Drop whatever you are doing and sit down to read Michael Perry’s Visiting Tom….Perry is a craftsman of the highest order….When you go back to doing what you were doing when you picked up this book, you might just see your world with a broader, more humane perspective.
New York Journal of Books
[Perry] is a sharp and empathetic observer.
Tom is 82-year-old Tom Hartwig, who lives in a classic twin-porched Wisconsin clapboard farmhouse down the road from Perry, his wife and daughters. As Perry puts it, “We live on a farm, but I am not a farmer.” Instead, he plays music with his band, delivers lectures, and from his office over the garage he turns out magazine articles and books. He first wrote about his Wisconsin neighbors in Population: 485 and traveled back roads in Truck before covering rural rituals in Coop. In this outing, the rustic images of Wisconsin photographers John Shimon and Julie Lindemann serve as chapter intros and fuse with the text. A photo of a dust-covered cannon in Hartwig’s cluttered workshop leads into Tom’s account of making the cannon. Every object has a story, from lathe to sawmill: “This is the most complicated thing I ever built, he says, hands on his hips as he stares at the sawmill.... There’s over a hunnerd pounds’ a welding rods in that thing.” Perry hopes his daughters will see the historical implications and “all the wisdom and history” in Tom’s stories. Blending his own autobiography into Tom’s profile, Perry plunges into the soul of the American heartland. While Foxfire fans will relish the emphasis on forgotten crafts and tools, others will appreciate Perry’s gift as a bucolic wordsmith, etching a sensitive portrait of vanishing country life where “the light of a firefly is the size of a teardrop.” (Sept.)

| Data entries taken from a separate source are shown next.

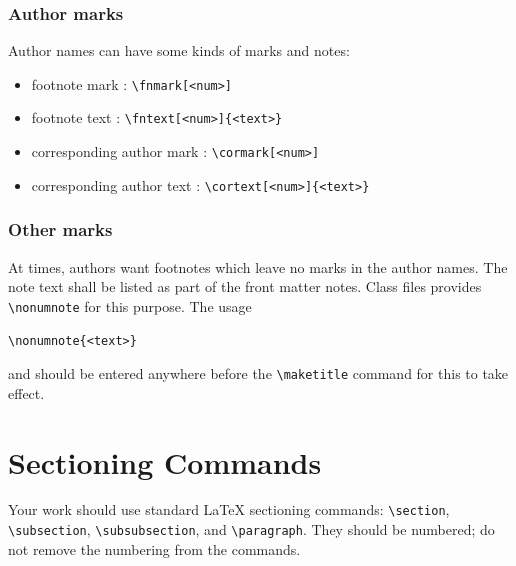 \documentclass[
]{ceurart}
\begin{document}
\subsubsection{Author marks}

Author names can have some kinds of marks and notes:
\begin{itemize}
  \item footnote mark : \verb|\fnmark[<num>]|
  \item footnote text : \verb|\fntext[<num>]{<text>}|
  \item corresponding author mark : \verb|\cormark[<num>]|
  \item corresponding author text : \verb|\cortext[<num>]{<text>}|
\end{itemize}

\subsubsection{Other marks}

At times, authors want footnotes which leave no marks in
the author names. The note text shall be listed as part of
the front matter notes. Class files provides
\verb|\nonumnote| for this purpose. The usage
\begin{lstlisting}
\nonumnote{<text>}
\end{lstlisting}
and should be entered anywhere before the \verb|\maketitle|
command for this to take effect.

\section{Sectioning Commands}

Your work should use standard \LaTeX{} sectioning commands:
\verb|\section|, \verb|\subsection|,
\verb|\subsubsection|, and
\verb|\paragraph|. They should be numbered; do not remove
the numbering from the commands.
\end{document}
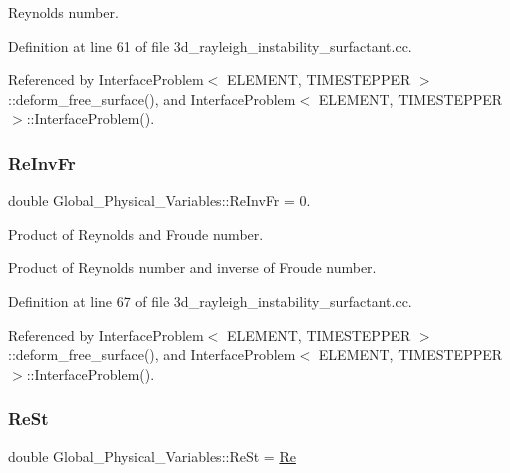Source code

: Reynolds number. 



Definition at line 61 of file 3d\+\_\+rayleigh\+\_\+instability\+\_\+surfactant.\+cc.



Referenced by Interface\+Problem$<$ E\+L\+E\+M\+E\+N\+T, T\+I\+M\+E\+S\+T\+E\+P\+P\+E\+R $>$\+::deform\+\_\+free\+\_\+surface(), and Interface\+Problem$<$ E\+L\+E\+M\+E\+N\+T, T\+I\+M\+E\+S\+T\+E\+P\+P\+E\+R $>$\+::\+Interface\+Problem().

\mbox{\label{namespaceGlobal__Physical__Variables_aa6286f02b476912dd7550eced538331a}} 
\subsubsection{\texorpdfstring{Re\+Inv\+Fr}{ReInvFr}}
{\footnotesize\ttfamily double Global\+\_\+\+Physical\+\_\+\+Variables\+::\+Re\+Inv\+Fr = 0.}



Product of Reynolds and Froude number. 

Product of Reynolds number and inverse of Froude number. 

Definition at line 67 of file 3d\+\_\+rayleigh\+\_\+instability\+\_\+surfactant.\+cc.



Referenced by Interface\+Problem$<$ E\+L\+E\+M\+E\+N\+T, T\+I\+M\+E\+S\+T\+E\+P\+P\+E\+R $>$\+::deform\+\_\+free\+\_\+surface(), and Interface\+Problem$<$ E\+L\+E\+M\+E\+N\+T, T\+I\+M\+E\+S\+T\+E\+P\+P\+E\+R $>$\+::\+Interface\+Problem().

\mbox{\label{namespaceGlobal__Physical__Variables_a085ee4bf968ffdd01a41b8c41864f907}} 
\subsubsection{\texorpdfstring{Re\+St}{ReSt}}
{\footnotesize\ttfamily double Global\+\_\+\+Physical\+\_\+\+Variables\+::\+Re\+St = \hyperlink{namespaceGlobal__Physical__Variables_ab814e627d2eb5bc50318879d19ab16b9}{Re}}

Award-winning author Perry, an NPR contributor, recently returned home to a 37-acre farm in New Auburn, WI (see his Population: 485). There, he's neighbors with octogenarian Tom Hartwig, who runs a shop seemingly "stocked by Rube Goldberg" and defies the four-lane interstate that was shoved through his front yard a few decades back. A portrait of an individual and a place; look for a big driving tour in the heartland.

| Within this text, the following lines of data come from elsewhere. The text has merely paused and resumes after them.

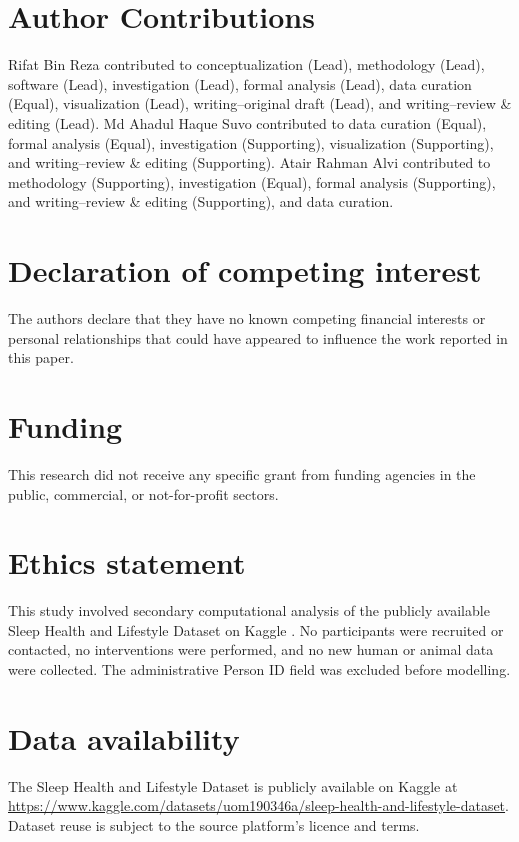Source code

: \documentclass[a4paper,fleqn]{cas-dc}
\begin{document}
\section*{Author Contributions}

Rifat Bin Reza contributed to conceptualization (Lead), methodology (Lead),
software (Lead), investigation (Lead), formal analysis (Lead), data curation
(Equal), visualization (Lead), writing--original draft (Lead), and
writing--review \& editing (Lead). Md Ahadul Haque Suvo contributed to data
curation (Equal), formal analysis (Equal), investigation (Supporting),
visualization (Supporting), and writing--review \& editing (Supporting).
Atair Rahman Alvi contributed to methodology (Supporting), investigation
(Equal), formal analysis (Supporting), and writing--review \& editing (Supporting), and data curation.

\section*{Declaration of competing interest}

The authors declare that they have no known competing financial interests or personal relationships that could have appeared to influence the work reported in this paper.

\section*{Funding}

This research did not receive any specific grant from funding agencies in the public, commercial, or not-for-profit sectors.

\section*{Ethics statement}

This study involved secondary computational analysis of the publicly available Sleep Health and Lifestyle Dataset on Kaggle \cite{kaggle2023}. No participants were recruited or contacted, no interventions were performed, and no new human or animal data were collected. The administrative Person ID field was excluded before modelling.

\section*{Data availability}

The Sleep Health and Lifestyle Dataset is publicly available on Kaggle at \url{https://www.kaggle.com/datasets/uom190346a/sleep-health-and-lifestyle-dataset}. Dataset reuse is subject to the source platform's licence and terms.
\end{document}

The warmhearted account of a middle-aged man's friendship with an eccentric octogenarian neighbor. When Men's Health contributing editor Perry (Coop: A Year of Poultry, Pigs, and Parenting , 2009, etc.) met Tom Hartwig, he had no idea that this man with the "brushy shock of hair, the fatless cheeks, the deep-seamed skin and the nose like a flint broadhead" would one day become an important part of his life. A farmer who loved tinkering in a home workshop that looked like it was "stocked by Rube Goldberg, curated by Hunter Thompson, and rearranged by a small earthquake," Tom had a special fondness for assembling, and firing, vintage Civil War canons. Perry did not consciously go to Tom "seeking" anything beyond repairs for small pieces of equipment or the occasional get-together, yet he still found himself quietly inspired by Tom's feistiness and wisdom. The older man's unwillingness to surrender his dignity in the face of an interstate construction project that cut through his farm gave Perry the courage to fight a county-highway-commission project to reconfigure an intersection near his own house. The almost-60-year relationship Tom had with his wife, Arlene, offered a model of enduring domestic success that Perry also admired. Musing on his own comparatively brief marriage, the author observes somewhat wryly, "[f]amiliarity is no excuse for lowering your standards." But perhaps most importantly of all, the couple provided both Perry and his family a link to the past and a feeling of generational continuity rare in an otherwise disconnected modern age. Perry's portrayal of Tom and his life are both engaging, although the meandering nature of the narrative can be frustrating. Nevertheless, the moments of genuine emotion make up for its slow pace. Flawed, but down-to-earth and genuine.